As visitors to this blog will know I have writen a fair amount on Hungary in the past and if I am doing a little less at the moment it is because Éva Balogh’s excellent Hungarian Spectrum website has dedicated itself to the politics of the country and does a much better job of it than I could. I am saving my blog or press powder for occasions when I feel particularly concerned or when matters need extra amplification. In the meantime I continue to link to Hungarian news on Facebook and Twitter.
It is very rare to get a whole one-day conference in the UK (what is, at any rate for now, the UK) on the theme of Hungary so when one is organised its remit is likely to be large. This one covered three areas: Politics, Language & Literature, and Culture & Society. (The PDF of the programme can be downloaded here). It was in Glasgow because Zsuzsanna Varga is supervising a number of PhD’s there and her students were bright, ambitious and hard-working enough to organise it with her. Many congratulations to them. Those who gave the papers were all either PhD students or post-docs. It was a pleasure to be with them.
My own invitation was to give one of the two keynotes, the theme being left to me. I agreed to go with the usual warning that I am not a specialist or even a scholar and that treading on other people’s fields of expertise may be not only supererogatory but annoying to them. This post won’t be dealing with my speech, though I might reflect on it in another. Nor wiill I try to discuss every paper given though I did pay close attention and take notes on each. I’ll just touch on matters in each session. The wording in each case is my interpretation or reading of what was said. That interpretation may be wrong. I’ll write three quick posts, one on each session. This is on the first session.

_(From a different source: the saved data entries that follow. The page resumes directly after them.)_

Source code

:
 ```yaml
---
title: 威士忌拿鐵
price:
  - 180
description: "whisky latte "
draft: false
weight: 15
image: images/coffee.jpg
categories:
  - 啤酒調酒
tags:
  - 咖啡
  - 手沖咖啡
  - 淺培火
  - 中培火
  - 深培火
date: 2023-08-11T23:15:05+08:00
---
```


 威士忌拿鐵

Three papers here: one on the “Institutional causes of democratic regression”, one on problems with anti-bribery legislation and one on the EU’s response to political conditions in Hungary.

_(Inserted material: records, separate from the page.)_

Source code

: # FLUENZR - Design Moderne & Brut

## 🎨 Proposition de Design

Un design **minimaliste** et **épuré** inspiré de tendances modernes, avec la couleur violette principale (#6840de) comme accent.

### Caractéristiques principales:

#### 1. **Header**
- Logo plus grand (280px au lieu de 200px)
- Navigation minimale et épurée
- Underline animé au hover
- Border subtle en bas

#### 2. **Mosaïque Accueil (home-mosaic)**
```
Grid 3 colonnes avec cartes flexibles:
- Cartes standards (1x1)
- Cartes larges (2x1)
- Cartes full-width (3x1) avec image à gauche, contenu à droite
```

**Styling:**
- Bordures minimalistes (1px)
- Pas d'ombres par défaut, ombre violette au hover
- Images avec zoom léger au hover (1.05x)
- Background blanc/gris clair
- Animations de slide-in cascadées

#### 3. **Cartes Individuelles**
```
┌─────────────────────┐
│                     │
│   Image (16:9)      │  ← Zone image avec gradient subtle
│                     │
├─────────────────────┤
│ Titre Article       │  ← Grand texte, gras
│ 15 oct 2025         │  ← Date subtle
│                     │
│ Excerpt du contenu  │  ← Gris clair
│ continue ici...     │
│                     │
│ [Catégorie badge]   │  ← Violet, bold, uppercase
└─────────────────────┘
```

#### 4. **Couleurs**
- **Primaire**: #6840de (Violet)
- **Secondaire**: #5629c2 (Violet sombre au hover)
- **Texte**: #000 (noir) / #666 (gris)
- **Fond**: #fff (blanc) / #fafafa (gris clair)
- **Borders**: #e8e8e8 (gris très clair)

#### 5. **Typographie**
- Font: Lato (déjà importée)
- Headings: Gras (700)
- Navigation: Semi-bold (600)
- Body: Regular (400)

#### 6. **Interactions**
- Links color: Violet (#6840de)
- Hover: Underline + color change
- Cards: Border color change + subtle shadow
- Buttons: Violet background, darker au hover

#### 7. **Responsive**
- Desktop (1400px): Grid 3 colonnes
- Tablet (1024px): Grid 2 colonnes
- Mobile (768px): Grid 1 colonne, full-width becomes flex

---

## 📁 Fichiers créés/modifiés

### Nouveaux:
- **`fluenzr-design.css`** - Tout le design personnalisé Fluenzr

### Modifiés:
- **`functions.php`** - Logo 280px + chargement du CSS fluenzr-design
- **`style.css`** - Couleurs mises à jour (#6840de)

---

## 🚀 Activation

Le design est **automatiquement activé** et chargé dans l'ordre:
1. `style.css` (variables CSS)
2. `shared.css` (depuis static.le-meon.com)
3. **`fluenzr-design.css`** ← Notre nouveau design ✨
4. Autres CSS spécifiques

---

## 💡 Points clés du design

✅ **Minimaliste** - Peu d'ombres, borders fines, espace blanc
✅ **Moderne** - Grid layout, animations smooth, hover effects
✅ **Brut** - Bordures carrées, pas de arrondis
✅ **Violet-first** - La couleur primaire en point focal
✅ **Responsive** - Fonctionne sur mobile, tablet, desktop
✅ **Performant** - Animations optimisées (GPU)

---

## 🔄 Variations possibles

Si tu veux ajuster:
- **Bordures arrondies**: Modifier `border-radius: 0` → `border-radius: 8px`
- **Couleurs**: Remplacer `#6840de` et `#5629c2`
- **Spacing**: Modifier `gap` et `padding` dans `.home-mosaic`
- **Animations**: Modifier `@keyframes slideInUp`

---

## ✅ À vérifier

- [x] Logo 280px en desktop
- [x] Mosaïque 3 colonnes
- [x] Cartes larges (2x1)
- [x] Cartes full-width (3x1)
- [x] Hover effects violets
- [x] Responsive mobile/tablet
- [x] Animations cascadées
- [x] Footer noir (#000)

It was interesting to learn, in the first, that according to studies Hungarians rank highest in the preference for democracy while, according to other studies, the country has suffered the worst decline in democracy. The term ‘veto players‘ was new to me. To have the power of veto is an important element in a democracy: it appears there are no veto players left in Hungary so Fidesz can do exactly what it likes and when it likes. It can, for example, restrict the freedom of the press because the media council is stuffed full of Fidesz members.
We had a working definition of corruption in the second paper as the use of positions of power to generate personal assets and gain influence, chiefly through bribery of one sort or another. In 2009 70% of Hungarians questioned considered the country to be highly corrupt..The chief problem seemed to be with government procurement, It was costumary, the speaker said, for teachers and doctors to be offered bribes for better marks or better care.

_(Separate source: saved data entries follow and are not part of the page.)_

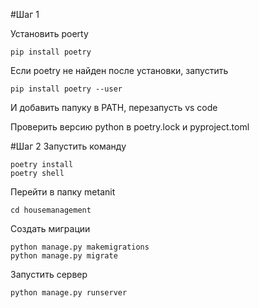#Шаг 1

Установить poerty
```
pip install poetry
```
Если poetry не найден после установки, запустить
```
pip install poetry --user
```
И добавить папуку в PATH, перезапусть vs code

Проверить версию python в poetry.lock и pyproject.toml

#Шаг 2
Запустить команду

```
poetry install
poetry shell
```

Перейти в папку metanit
```
cd housemanagement
```

Создать миграции

```
python manage.py makemigrations
python manage.py migrate
```

Запустить сервер
```
python manage.py runserver
```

The third paper considered EU criticisms of Hungary and possible sanctions of one sort ore another. The criticism involved rewriting the contstitution without any consultation with interested parties, and with the use of members of parliament to introduce amendements that would also bypass the need to involve interested parties. There was the fixing of the ‘basic law‘ entirely in favour of Fidesz and the use of new citizenship votes for Hungarians in surrounding countries. There was the increase in numbers on the constitutional court by exclusively Fidesz supports. There was also the problem of retrospective laws. There was some mention of Orbán’s defence of such changes as being necessary “in an emergency situation”. The problems of EU response is that Article 7 that could restrict voting rights would be difficult to get through the European Parliament. Financial sanctions were suggested instead. Orbán is preparing for this possibility through attempts to form financial agreements with states like Russia, outside the EU and by ratcheting up anti-EU rehetoric, by depicting the EU as a colonialist force.
As with all the papers something of the groundwork was familiar to me, especially in the third paper, but the articulate and detailed presentation was very valuable.
I had read something about corruption as discussed in the second paper though there was some discussion of the nature and range of bribery particularly in medical surgeries and schools (the latter strenuously denied by some who actually had children in school). Giving gifts to doctors was not considered bribery by some because gifts had long been given to supplement a low income, not in the hope of gaining some specific advantage. All this shows how difficult it can be to distinguish social practice and gift giving from gifts as a form of gaining advantage over others. A relatively harmless social habit may lay the ground for bribery proper on a very big scale. Those vast procurements, and the greasing of palms for positions of major influence are the greater concern.
The first paper revealed a good deal about attitudes and pressures in Hungary. It was good on power concentration and the way power can be - and has been - manipulated. It also showed the confused state of public opinion in the country.